For most businesses, efficiency equates to increased earnings and growth. But what if your "efficient" business—the one with the lower workforce and "stretch" objectives—is really slowing down and losing money? What if your workers are exhausted from doing the job of two or more people, leaving them with little time to plan, prioritize, or even eat lunch? What if you're losing personnel at a quicker rate than you're able to acquire new ones? What if your once-favorable business now lags behind?

Tom DeMarco, a prominent management consultant to Fortune 500 and emerging organizations, has identified a paradoxical concept that explains why improving efficiency can occasionally slow a company down. If your true organizational aim is to become more responsive and agile, he suggests that you need more slack rather than greater efficiency.

What exactly is "slack"? Slack is a company's degree of flexibility that permits it to evolve. It may be as easy as assigning an assistant to a department, allowing high-paid employees to spend less time at the photocopier and more time making important choices.
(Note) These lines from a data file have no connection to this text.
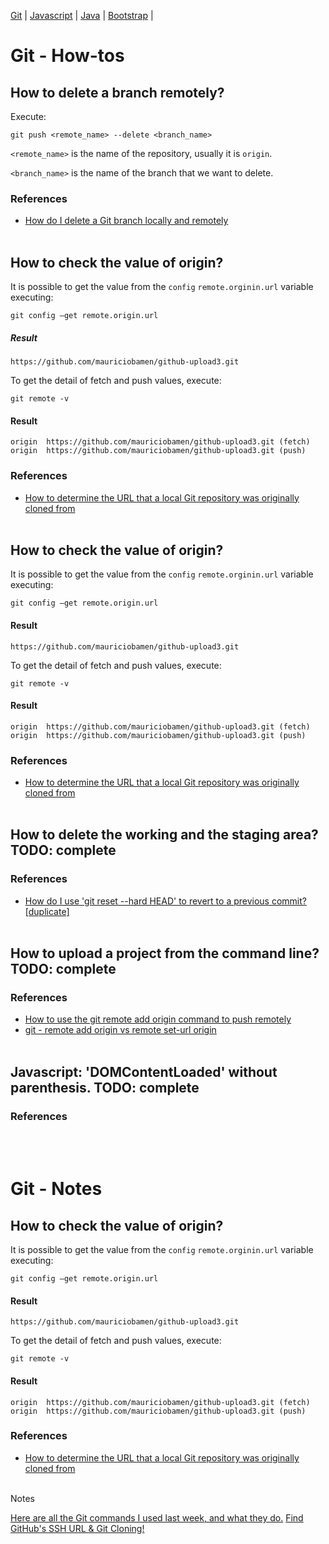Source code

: <!-- ## How to check the value of origin?
It is possible to get the value from the `config` `remote.orginin.url` variable executing: 
```
git config –get remote.origin.url
```
##### Result
```
https://github.com/mauriciobamen/github-upload3.git
```
To get the detail of fetch and push values, execute: 
```
git remote -v
```
#### Result
```
origin  https://github.com/mauriciobamen/github-upload3.git (fetch)
origin  https://github.com/mauriciobamen/github-upload3.git (push)
```

### References
* [How to determine the URL that a local Git repository was originally cloned from](https://stackoverflow.com/questions/4089430/how-to-determine-the-url-that-a-local-git-repository-was-originally-cloned-from)
<br><br>


 -->
[Git](index.md) | [Javascript](javascript.md) | [Java](index.md) | [Bootstrap](javascript.md) | 

# Git - How-tos

## How to delete a branch remotely?
Execute:
```
git push <remote_name> --delete <branch_name>
```
`<remote_name>` is the name of the repository, usually it is `origin`.

`<branch_name>` is the name of the branch that we want to delete.

### References
* [How do I delete a Git branch locally and remotely](https://stackoverflow.com/questions/2003505/how-do-i-delete-a-git-branch-locally-and-remotely)
<br><br>



## How to check the value of origin?
It is possible to get the value from the `config` `remote.orginin.url` variable executing: 
```
git config –get remote.origin.url
```
##### Result
```
https://github.com/mauriciobamen/github-upload3.git
```
To get the detail of fetch and push values, execute: 
```
git remote -v
```
#### Result
```
origin  https://github.com/mauriciobamen/github-upload3.git (fetch)
origin  https://github.com/mauriciobamen/github-upload3.git (push)
```

### References
* [How to determine the URL that a local Git repository was originally cloned from](https://stackoverflow.com/questions/4089430/how-to-determine-the-url-that-a-local-git-repository-was-originally-cloned-from)
<br><br>



## How to check the value of origin?
It is possible to get the value from the `config` `remote.orginin.url` variable executing: 
```
git config –get remote.origin.url
```
#### Result
```
https://github.com/mauriciobamen/github-upload3.git
```
To get the detail of fetch and push values, execute: 
```
git remote -v
```
#### Result
```
origin  https://github.com/mauriciobamen/github-upload3.git (fetch)
origin  https://github.com/mauriciobamen/github-upload3.git (push)
```

### References
* [How to determine the URL that a local Git repository was originally cloned from](https://stackoverflow.com/questions/4089430/how-to-determine-the-url-that-a-local-git-repository-was-originally-cloned-from)
<br><br>



## How to delete the working and the staging area? TODO: complete

### References
* [How do I use 'git reset --hard HEAD' to revert to a previous commit? [duplicate]](https://stackoverflow.com/questions/9529078/how-do-i-use-git-reset-hard-head-to-revert-to-a-previous-commit)
<br><br>



## How to upload a project from the command line? TODO: complete

### References
* [How to use the git remote add origin command to push remotely](https://www.theserverside.com/video/How-to-use-the-git-remote-add-origin-command-to-push-remotely)
* [git - remote add origin vs remote set-url origin](https://stackoverflow.com/questions/42830557/git-remote-add-origin-vs-remote-set-url-origin)
<br><br>



## Javascript: 'DOMContentLoaded' without parenthesis. TODO: complete

### References
<br><br>



# Git - Notes


 
## How to check the value of origin?
It is possible to get the value from the `config` `remote.orginin.url` variable executing: 
```
git config –get remote.origin.url
```
#### Result
```
https://github.com/mauriciobamen/github-upload3.git
```
To get the detail of fetch and push values, execute: 
```
git remote -v
```
#### Result
```
origin  https://github.com/mauriciobamen/github-upload3.git (fetch)
origin  https://github.com/mauriciobamen/github-upload3.git (push)
```

### References
* [How to determine the URL that a local Git repository was originally cloned from](https://stackoverflow.com/questions/4089430/how-to-determine-the-url-that-a-local-git-repository-was-originally-cloned-from)
<br><br>


Notes

[Here are all the Git commands I used last week, and what they do.](https://www.freecodecamp.org/news/git-cheat-sheet-and-best-practices-c6ce5321f52/)
[Find GitHub's SSH URL & Git Cloning!](https://www.youtube.com/watch?v=2Md6zdmYtos&t=19s)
Slack might also manifest itself in how a firm treats its employees: rather than overloading them with work, a company created with slack gives its employees freedom to breathe, improve their productivity, and reinvent themselves.

This groundbreaking manual will demolish frequently held beliefs about real-world management and provide you and your organization a brand-new model for reaching and sustaining actual effectiveness—and a healthier bottom line—through an unique method that works for both new and old economy firms.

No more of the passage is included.